Turnaround Letter Buy-rated Mattel (MAT) reported revenues that were about 5% ahead of consensus. The adjusted per-share loss of ($0.25) was much better than the consensus estimate for a ($0.39) loss. Adjusted EBITDA profit of $42 million was similarly higher than the ($6 million) consensus loss. Mattel shares have risen by 16% since the earnings report.
The recent initiatives to reinvigorate sales of Barbie (+9% sales growth) and Hot Wheels (+5% sales growth) are working. These two products combined represent 38% of gross sales. Action Figures/Building Sets and Games grew 21% in the quarter, led by surging sales of Toy Story 4 action figures. Mattel’s efforts to participate in blockbuster movies have begun to produce tangible results. An example: the company secured the “global toy partner” rights for the 2020 release of the Top Gun sequel.
Mattel’s strength in these two “Power Brands” segments is needed, as sales in the Fisher-Price/Thomas & Friends segment (the other “Top 3 Power Brand”), fell by 7%. Also, as Mattel is guiding for full-year 2019 revenues to be about flat, many of its products continue to lag. Sales of American Girl, for example, fell 23%. However, most of these other products were not management’s initial priority – we anticipate that these will improve or be pruned when they receive more attention.
The cost-cutting initiatives are ahead of schedule. Mattel’s targeted $754 million in run-rate savings by year-end 2019 are already completed, and another $100 million in run-rate savings are now targeted by year-end. This clearly is impressive.
What we don’t know is how much of the anticipated $854 million in run-rate savings will drop to the bottom line. For example, let’s say $500 million of the run-rate savings is fully felt in 2019. Since management is guiding 2019 sales to be equal to 2018, all of the improvement in Adjusted EBITDA would come from cost savings. Management’s 2019 Adjusted EBITDA guide of $375 million (mid-point) implies a $100 million improvement over the $277 million (excluding the impact of the $80 million ToysRUs write-off) in 2018 Adjusted EBITDA. This would imply that as much as $400 million in savings has been reinvested. This reinvestment rate is probably strategically sound, but much higher than we initially expected. Over time, the company should produce higher profits from this reinvestment as well as from the falling away of any duplicative costs it creates.
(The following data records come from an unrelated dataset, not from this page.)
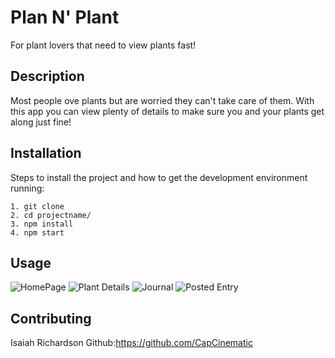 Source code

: # Plan N' Plant

For plant lovers that need to view plants fast!

## Description

Most people ove plants but are worried they can't take care of them. 
With this app you can view plenty of details to make sure you and your plants get along just fine!

## Installation

Steps to install the project and how to get the development environment running:

```
1. git clone 
2. cd projectname/
3. npm install
4. npm start

```

## Usage

![HomePage](/src/images/homepage.png)
![Plant Details](/src/images/Selectedplant.png)
![Journal](/src/images/journal.png)
![Posted Entry](/src/images/postedentry.png)

## Contributing

Isaiah Richardson 
Github:https://github.com/CapCinematic
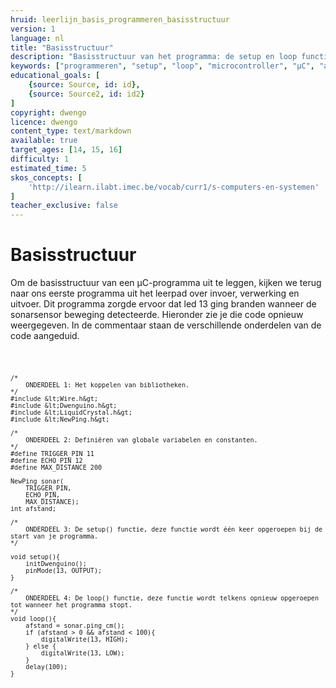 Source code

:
 ```yaml
---
hruid: leerlijn_basis_programmeren_basisstructuur
version: 1
language: nl
title: "Basisstructuur"
description: "Basisstructuur van het programma: de setup en loop functies."
keywords: ["programmeren", "setup", "loop", "microcontroller", "µC", "arduino", "dwenguino"]
educational_goals: [
    {source: Source, id: id}, 
    {source: Source2, id: id2}
]
copyright: dwengo
licence: dwengo
content_type: text/markdown
available: true
target_ages: [14, 15, 16]
difficulty: 1
estimated_time: 5
skos_concepts: [
    'http://ilearn.ilabt.imec.be/vocab/curr1/s-computers-en-systemen'
]
teacher_exclusive: false
---
```


# Basisstructuur

Om de basisstructuur van een µC-programma uit te leggen, kijken we terug naar ons eerste programma uit het leerpad over invoer, verwerking en uitvoer. Dit programma zorgde ervoor dat led 13 ging branden wanneer de sonarsensor beweging detecteerde. Hieronder zie je die code opnieuw weergegeven. In de commentaar staan de verschillende onderdelen van de code aangeduid.


<div class="dwengo-content code-simulator">
<pre>
<code class="language-arduino dwengo-code">

    /*
        ONDERDEEL 1: Het koppelen van bibliotheken.
    */
    #include &lt;Wire.h&gt;
    #include &lt;Dwenguino.h&gt;
    #include &lt;LiquidCrystal.h&gt;
    #include &lt;NewPing.h&gt;

    /*
        ONDERDEEL 2: Definiëren van globale variabelen en constanten.
    */
    #define TRIGGER_PIN 11
    #define ECHO_PIN 12
    #define MAX_DISTANCE 200

    NewPing sonar(
        TRIGGER_PIN, 
        ECHO_PIN, 
        MAX_DISTANCE);
    int afstand;

    /*
        ONDERDEEL 3: De setup() functie, deze functie wordt één keer opgeroepen bij de start van je programma.
    */

    void setup(){
        initDwenguino();
        pinMode(13, OUTPUT);
    }

    /*
        ONDERDEEL 4: De loop() functie, deze functie wordt telkens opnieuw opgeroepen tot wanneer het programma stopt.
    */
    void loop(){
        afstand = sonar.ping_cm();
        if (afstand > 0 && afstand < 100){
            digitalWrite(13, HIGH);
        } else {
            digitalWrite(13, LOW);
        }
        delay(100);
    }
</code>
</pre>
</div>


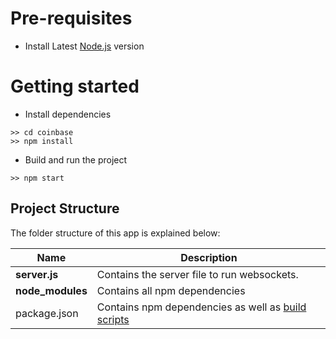 # Pre-requisites
- Install Latest [Node.js](https://nodejs.org/en/) version


# Getting started
- Install dependencies
```
>> cd coinbase
>> npm install
```
- Build and run the project
```
>> npm start
```


## Project Structure
The folder structure of this app is explained below:

| Name | Description |
| ------------------------ | --------------------------------------------------------------------------------------------- |
| **server.js**                 | Contains the server file to run websockets.  |
| **node_modules**         | Contains all  npm dependencies                                                            |
| package.json             | Contains npm dependencies as well as [build scripts](#what-if-a-library-isnt-on-definitelytyped)   | tsconfig.json            | Config settings for compiling source code only written in TypeScript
From another perspective, the company commented that its Adjusted EBITDA would be $200 million higher in 2020, all-else being equal, compared to 2019. This would imply an Adjusted EBITDA in 2020 of perhaps $575 million.
Mattel’s debt/EBITDA leverage is being reduced by the higher EBITDA, as its debt remains unchanged from a year ago. Mattel remains committed to returning to investment grade.
We think Mattel’s outlook continues to brighten. New CEO Ynon Kreiz is improving on the cost-cutting program of his predecessors while boosting the chances of more profitable products and initiatives. Mattel’s total overhaul is not quite at the turn yet but it is clearly approaching it. While our $38 price target is a stretch, we leave it unchanged.
We continue to rate Mattel (MAT) shares a buy with a $38 price target.
Disclosure Note: One or more employees of the Publisher own MAT shares.